Bağışıklık sistemi uyaranları, aşılar ve gen bazlı tedaviler gibi yeni tedavi türleri üzerinde de çalışmalar sürdürülüyor. Bağışıklık sistemi uyaranları, bağışıklık sisteminin kanser hücrelerini işgalci olarak saptayıp yok etmesine yardım edecekler. Aşılar bireyi kansere karşı bağışık kılacak. (Yakın bir zaman önce rahim ağzı kanserini önlemek için geliştirilen bir aşı onay aldı.) Gen bazlı tedaviler, normal düzenleyici bir süreç olan hücre ölümünü engelleyen mutasyonlar başta olmak üzere, kansere neden olduğu bilinen mutasyonlara karşı etkide bulunacak.

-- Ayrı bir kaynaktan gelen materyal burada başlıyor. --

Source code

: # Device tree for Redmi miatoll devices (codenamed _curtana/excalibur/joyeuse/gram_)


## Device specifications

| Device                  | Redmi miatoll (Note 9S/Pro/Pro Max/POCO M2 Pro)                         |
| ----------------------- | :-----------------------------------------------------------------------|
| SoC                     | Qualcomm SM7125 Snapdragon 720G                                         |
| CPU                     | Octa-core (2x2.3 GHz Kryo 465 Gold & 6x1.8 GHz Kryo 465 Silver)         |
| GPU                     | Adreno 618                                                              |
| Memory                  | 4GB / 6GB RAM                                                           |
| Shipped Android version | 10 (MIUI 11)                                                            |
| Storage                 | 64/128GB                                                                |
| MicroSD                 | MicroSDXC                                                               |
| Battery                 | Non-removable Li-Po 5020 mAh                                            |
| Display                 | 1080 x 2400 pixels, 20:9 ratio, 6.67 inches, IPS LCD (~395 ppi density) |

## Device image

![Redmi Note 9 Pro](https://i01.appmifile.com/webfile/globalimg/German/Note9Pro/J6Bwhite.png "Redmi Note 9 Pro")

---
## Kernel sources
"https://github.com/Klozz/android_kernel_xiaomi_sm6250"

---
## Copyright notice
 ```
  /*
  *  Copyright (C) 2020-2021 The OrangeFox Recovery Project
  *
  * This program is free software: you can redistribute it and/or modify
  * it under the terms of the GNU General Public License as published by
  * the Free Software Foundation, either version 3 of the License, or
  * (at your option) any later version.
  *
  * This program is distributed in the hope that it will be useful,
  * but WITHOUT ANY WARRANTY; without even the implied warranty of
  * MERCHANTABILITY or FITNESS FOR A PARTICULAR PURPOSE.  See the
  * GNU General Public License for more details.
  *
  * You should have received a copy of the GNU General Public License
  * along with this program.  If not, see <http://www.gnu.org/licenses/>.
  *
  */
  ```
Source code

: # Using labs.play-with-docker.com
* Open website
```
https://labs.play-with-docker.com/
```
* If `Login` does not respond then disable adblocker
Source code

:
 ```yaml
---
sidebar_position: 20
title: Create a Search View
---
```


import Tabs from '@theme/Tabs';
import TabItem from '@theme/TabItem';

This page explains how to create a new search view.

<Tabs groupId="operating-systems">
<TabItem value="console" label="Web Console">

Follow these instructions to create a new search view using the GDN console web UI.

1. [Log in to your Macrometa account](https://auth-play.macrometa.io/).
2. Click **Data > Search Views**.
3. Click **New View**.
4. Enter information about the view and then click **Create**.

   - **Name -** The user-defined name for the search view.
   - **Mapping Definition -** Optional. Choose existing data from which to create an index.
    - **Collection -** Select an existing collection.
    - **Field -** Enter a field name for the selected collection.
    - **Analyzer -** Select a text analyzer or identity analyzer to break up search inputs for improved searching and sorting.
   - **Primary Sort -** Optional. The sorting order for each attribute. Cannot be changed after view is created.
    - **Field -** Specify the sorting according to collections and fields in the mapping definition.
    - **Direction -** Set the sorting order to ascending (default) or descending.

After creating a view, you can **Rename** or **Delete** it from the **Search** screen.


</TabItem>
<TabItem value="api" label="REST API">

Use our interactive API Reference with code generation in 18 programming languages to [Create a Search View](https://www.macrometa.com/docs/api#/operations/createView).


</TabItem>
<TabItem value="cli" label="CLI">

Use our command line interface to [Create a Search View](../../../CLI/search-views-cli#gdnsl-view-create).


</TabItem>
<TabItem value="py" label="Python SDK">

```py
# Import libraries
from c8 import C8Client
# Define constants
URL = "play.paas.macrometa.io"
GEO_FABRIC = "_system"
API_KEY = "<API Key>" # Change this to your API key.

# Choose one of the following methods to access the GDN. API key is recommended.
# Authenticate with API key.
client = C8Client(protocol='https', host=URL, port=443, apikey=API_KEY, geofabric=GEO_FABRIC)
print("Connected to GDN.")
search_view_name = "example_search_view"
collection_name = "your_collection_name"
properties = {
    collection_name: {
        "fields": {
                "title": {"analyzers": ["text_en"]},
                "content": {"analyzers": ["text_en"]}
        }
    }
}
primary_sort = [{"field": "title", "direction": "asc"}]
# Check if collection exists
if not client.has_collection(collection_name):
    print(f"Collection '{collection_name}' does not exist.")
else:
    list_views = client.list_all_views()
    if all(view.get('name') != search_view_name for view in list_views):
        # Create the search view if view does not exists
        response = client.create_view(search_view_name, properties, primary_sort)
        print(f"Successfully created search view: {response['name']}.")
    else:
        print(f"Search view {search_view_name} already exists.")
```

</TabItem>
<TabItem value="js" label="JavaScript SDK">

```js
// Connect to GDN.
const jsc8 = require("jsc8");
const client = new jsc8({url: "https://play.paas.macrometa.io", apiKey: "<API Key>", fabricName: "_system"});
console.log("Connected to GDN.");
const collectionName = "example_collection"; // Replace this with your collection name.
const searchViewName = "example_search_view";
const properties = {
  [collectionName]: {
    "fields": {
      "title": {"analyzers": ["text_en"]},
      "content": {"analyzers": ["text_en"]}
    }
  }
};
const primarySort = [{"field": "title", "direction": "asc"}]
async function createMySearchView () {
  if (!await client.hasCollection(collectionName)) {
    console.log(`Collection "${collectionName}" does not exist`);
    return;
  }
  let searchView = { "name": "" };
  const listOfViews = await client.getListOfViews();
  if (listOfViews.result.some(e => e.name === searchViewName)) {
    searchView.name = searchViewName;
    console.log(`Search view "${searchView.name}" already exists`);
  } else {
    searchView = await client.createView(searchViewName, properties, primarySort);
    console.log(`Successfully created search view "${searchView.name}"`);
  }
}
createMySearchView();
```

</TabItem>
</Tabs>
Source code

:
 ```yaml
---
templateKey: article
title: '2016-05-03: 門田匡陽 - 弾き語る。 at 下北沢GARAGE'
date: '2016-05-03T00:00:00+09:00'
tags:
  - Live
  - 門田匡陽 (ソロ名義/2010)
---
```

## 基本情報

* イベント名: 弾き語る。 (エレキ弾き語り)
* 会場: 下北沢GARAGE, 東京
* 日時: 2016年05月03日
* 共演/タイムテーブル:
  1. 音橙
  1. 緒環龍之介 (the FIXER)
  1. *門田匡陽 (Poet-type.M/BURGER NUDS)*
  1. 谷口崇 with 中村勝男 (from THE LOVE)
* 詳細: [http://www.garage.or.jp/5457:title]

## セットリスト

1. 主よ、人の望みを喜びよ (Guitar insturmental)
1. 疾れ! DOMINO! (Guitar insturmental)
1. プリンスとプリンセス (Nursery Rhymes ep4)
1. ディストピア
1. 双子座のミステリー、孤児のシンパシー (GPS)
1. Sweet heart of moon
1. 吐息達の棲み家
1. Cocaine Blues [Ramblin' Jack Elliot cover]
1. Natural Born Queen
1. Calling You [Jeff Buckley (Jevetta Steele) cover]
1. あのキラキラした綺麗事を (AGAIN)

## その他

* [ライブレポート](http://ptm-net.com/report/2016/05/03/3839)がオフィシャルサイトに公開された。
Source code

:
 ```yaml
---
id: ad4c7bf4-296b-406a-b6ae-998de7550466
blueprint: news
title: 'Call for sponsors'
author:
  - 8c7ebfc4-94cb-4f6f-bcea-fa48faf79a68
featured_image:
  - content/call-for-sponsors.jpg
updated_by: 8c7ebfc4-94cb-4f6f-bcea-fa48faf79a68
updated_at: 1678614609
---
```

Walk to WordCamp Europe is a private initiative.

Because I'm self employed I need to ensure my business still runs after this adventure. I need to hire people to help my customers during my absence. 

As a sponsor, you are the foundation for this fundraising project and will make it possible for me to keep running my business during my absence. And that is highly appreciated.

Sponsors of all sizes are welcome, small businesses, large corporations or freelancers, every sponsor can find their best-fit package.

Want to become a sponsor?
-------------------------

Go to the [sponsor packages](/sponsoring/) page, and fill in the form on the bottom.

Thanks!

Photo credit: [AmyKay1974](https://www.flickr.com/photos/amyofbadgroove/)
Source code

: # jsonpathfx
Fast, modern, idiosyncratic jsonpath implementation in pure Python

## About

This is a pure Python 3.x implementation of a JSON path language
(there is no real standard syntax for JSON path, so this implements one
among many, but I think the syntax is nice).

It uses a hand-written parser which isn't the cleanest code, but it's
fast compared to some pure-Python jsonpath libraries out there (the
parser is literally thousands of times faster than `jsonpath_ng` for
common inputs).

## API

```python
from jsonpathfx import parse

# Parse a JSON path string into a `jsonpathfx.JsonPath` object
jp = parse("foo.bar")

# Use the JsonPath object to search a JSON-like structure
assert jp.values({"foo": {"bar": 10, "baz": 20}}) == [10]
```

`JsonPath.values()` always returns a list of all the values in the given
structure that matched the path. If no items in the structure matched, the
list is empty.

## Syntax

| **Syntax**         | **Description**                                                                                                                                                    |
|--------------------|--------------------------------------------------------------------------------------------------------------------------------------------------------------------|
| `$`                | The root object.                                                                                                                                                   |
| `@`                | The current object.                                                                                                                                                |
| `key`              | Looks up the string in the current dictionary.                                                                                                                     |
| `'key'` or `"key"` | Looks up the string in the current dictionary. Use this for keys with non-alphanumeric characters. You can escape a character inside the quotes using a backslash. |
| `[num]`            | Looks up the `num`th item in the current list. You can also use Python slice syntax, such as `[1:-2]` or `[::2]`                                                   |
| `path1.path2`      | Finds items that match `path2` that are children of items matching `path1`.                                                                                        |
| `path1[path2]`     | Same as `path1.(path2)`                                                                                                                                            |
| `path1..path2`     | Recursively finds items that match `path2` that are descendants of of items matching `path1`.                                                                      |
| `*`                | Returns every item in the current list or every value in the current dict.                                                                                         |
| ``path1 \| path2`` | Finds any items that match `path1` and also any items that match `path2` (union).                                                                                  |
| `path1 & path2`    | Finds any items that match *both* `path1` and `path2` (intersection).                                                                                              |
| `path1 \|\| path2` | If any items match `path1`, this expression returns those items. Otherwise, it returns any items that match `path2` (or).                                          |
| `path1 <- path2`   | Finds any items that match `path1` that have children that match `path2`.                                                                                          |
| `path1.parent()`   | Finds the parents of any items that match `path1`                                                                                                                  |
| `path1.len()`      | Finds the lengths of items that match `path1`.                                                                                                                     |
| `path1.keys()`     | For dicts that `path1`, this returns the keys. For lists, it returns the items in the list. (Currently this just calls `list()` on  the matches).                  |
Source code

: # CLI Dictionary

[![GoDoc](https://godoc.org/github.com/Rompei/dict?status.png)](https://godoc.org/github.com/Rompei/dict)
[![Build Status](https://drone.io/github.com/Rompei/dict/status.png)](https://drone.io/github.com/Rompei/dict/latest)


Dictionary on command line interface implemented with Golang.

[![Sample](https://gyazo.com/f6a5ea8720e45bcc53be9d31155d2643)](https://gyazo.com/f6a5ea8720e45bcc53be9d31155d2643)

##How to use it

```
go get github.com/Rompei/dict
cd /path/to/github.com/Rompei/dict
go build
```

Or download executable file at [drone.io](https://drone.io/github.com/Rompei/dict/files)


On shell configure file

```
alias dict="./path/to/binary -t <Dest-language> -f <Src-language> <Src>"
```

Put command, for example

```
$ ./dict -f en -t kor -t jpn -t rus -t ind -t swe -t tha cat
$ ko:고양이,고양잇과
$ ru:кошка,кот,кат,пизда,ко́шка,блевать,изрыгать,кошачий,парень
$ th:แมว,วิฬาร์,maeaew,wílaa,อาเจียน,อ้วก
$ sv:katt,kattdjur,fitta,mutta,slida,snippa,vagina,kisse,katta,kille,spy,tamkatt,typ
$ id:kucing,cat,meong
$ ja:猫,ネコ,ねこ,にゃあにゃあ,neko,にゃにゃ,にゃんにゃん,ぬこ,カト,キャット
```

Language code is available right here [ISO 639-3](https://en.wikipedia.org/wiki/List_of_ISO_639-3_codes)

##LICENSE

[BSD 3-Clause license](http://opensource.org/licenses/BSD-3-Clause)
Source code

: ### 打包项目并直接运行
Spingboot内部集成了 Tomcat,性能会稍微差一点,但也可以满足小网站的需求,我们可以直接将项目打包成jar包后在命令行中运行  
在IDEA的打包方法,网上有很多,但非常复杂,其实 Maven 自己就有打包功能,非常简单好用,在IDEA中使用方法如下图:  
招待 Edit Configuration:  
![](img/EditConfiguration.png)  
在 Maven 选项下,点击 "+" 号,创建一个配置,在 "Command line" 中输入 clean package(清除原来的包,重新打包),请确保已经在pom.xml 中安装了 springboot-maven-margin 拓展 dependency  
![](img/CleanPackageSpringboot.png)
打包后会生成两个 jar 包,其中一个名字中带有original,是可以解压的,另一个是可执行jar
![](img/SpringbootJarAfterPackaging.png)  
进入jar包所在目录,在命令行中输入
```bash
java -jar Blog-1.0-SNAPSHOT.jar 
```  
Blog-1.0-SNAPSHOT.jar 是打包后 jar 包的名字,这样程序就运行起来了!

Hedeflenen bu tedavilerin kullanılmakta olan kemoterapi ilaçlarına göre daha az yan etkisi olabilir.
Kemoterapinin olası yan etkileri. Kemoterapi güçlü bir tedavidir. Kanser hücrelerinin gelişimini engellediğinden normal hücreleri de etkiler.
Kemoterapinin yan etkileri verilen ilaca ve fizyolojinize bağlıdır. Kısa süreli etkiler arasında genellikle yorgunluk, mide bulantısı ve kusma, ishal, saç dökülmesi ve kan sayımı değerlerinde enfeksiyon riskini artıran bir düşüklük sayılabilir. Bu ilaçlar yaraların iyileşmesi, kanama ya da pıhtılaşma işlevlerini de bozabilir. Kemobeyin olarak da bilinen bulanık zihin haline de neden olabilir. Ayrıca, deride döküntü ve ağız yaraları da yaygındır.
Uzun süreli yan etkileri arasında sinirlerin, üreme organlarının ve karaciğer ve akciğer gibi diğer organların zarar görmesi sayılabilir.
Tedavinin Ardından Hastanın İzlenmesi
Ne yazık ki kolorektal kanser tedavisi mükemmel değildir. Kanserin yinelemesi kaçınılmaz olmamakla birlikte, yeniden ortaya çıkması ya da metastaz yapma riski büyüktür. Sonuç olarak primer tedavinin ardından tıbbi bakımınız devam eder. Düzenli kontroller elzemdir. Bunlar hekiminizin iyileşme sürecinizi kontrol etmesine olanak vermekle kalmaz, yineleme durumunda kanserin erken saptanmasını da sağlar.
Tedavi ve kontroller boyunca farklı merkezlerde veya farklı hastanelerdeki uzmanlara görünebilirsiniz. Tıbbi kayıtlarınızın ve belgelerin bir kopyasını kendiniz, aileniz ya da bakımınızla ilgilenenler için tutmanız yararlı olabilir. Bu kayıtlar arasında en azından sigorta numaranız, sosyal güvenlik numaranız, hekimlerinizin ve diğer sağlık uzmanlarının adlarıyla iletişim bilgileri bulunmalıdır.Yapılan testlerin ve sonuçlarının, ameliyatların ve diğer işlemlerin, reçetesiz ilaçlar ve vitaminler de dahil olmak üzere, almakta ya da almış olduğunuz tüm ilaçların ve dozlarının da kaydını tutmanız akıllıca olacaktır. Testlerinizin ve tıbbi raporlarınızın kopyasını almaya hakkınız vardır. Hastanedeki tüm tıbbi kayıtlarınızı görme ve kopyasını alma hakkına sahipsiniz (ancak fotokopilerin parasını vermeniz gerekebilir).